What's a News Magazine to Do Today?
George
Hackett has been a senior editor at Newsweek for 13 of his
25 years with the magazine. During his career, George has
edited some of Newsweek’s most popular features, including
“Peri-scope,” “Perspec-tives,” “My
Turn” and “Conven-tional Wisdom Watch.”
He has also been an entrepreneur as well as an editor. George
launched both “Cyberscope” and “Focus:
On Technology” during the ’90s, before becoming
Newsweek’s science and technology editor in 1995.
Add an early period writing in the “National Affairs”
section, and you have a well-qualified commentator on the
state of news gathering and reporting in 2005.
The agent most responsible for driving many of the recent
changes in the world of journalism is the speeding up of
the news cycle, according to George. Network TV news and
newspapers, not so long ago, were the reliable delivery
vehicles for up-to-date and even breaking news within a
24-hour news cycle. Today, events explode visually all over
the world, as they happen, on cable and Internet outlets.
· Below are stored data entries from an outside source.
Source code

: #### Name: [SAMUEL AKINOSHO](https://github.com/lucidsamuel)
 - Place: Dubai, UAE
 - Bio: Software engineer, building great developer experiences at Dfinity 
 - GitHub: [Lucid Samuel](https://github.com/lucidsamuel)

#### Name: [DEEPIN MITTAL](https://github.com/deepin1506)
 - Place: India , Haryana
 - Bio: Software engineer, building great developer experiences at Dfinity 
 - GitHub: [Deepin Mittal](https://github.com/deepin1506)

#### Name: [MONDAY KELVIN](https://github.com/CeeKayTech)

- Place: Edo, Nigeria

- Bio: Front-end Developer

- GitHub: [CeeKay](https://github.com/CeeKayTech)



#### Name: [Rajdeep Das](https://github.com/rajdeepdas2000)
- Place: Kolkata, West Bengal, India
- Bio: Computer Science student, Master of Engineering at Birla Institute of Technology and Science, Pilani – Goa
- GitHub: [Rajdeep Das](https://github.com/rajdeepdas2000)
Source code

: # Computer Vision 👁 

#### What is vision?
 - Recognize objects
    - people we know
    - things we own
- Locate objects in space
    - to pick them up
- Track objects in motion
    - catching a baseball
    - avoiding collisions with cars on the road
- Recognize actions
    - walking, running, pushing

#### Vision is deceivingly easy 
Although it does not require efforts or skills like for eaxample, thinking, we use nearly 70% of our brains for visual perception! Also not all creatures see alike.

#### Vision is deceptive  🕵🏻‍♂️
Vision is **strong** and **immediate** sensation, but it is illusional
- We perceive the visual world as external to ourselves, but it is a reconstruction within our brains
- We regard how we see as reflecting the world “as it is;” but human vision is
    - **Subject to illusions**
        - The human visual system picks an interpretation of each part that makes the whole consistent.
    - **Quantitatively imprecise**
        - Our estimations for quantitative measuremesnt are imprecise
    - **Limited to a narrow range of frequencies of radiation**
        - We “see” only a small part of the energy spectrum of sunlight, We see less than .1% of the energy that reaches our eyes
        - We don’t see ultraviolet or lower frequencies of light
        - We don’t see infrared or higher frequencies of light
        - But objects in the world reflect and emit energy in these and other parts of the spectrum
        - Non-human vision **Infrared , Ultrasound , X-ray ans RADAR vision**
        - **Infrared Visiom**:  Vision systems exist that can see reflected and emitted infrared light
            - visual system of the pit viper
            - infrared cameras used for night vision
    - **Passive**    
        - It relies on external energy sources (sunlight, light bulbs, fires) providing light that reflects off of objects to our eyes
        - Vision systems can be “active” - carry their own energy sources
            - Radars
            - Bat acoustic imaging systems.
Further-more, bloggers broadcast their analyses without
a pause. The “commentary” on events accompanies
the viewing of them, as they happen in real time.
The weekly news magazine fits securely within today’s
timeframe for news delivery, and has surrendered neither
its niche nor its clients, according to George. News magazines
offer accuracy: they have the time and the drive to check
facts; and reflection: in a relatively compact format, they
can gather, organize and digest major news events, and questions
or trends that interest the public. News magazines have
value-added aspects: color features, opinion and humor,
length and context, and portability. People still do like
to have something physical to hold.
Public attitudes toward the press have been on a downward
track for years according to the Pew Research Center. George
notes that the public seems to feel that the mainstream
media are behind the times, and perhaps not transparent;
the public suspects partisan views may be shaping the coverage.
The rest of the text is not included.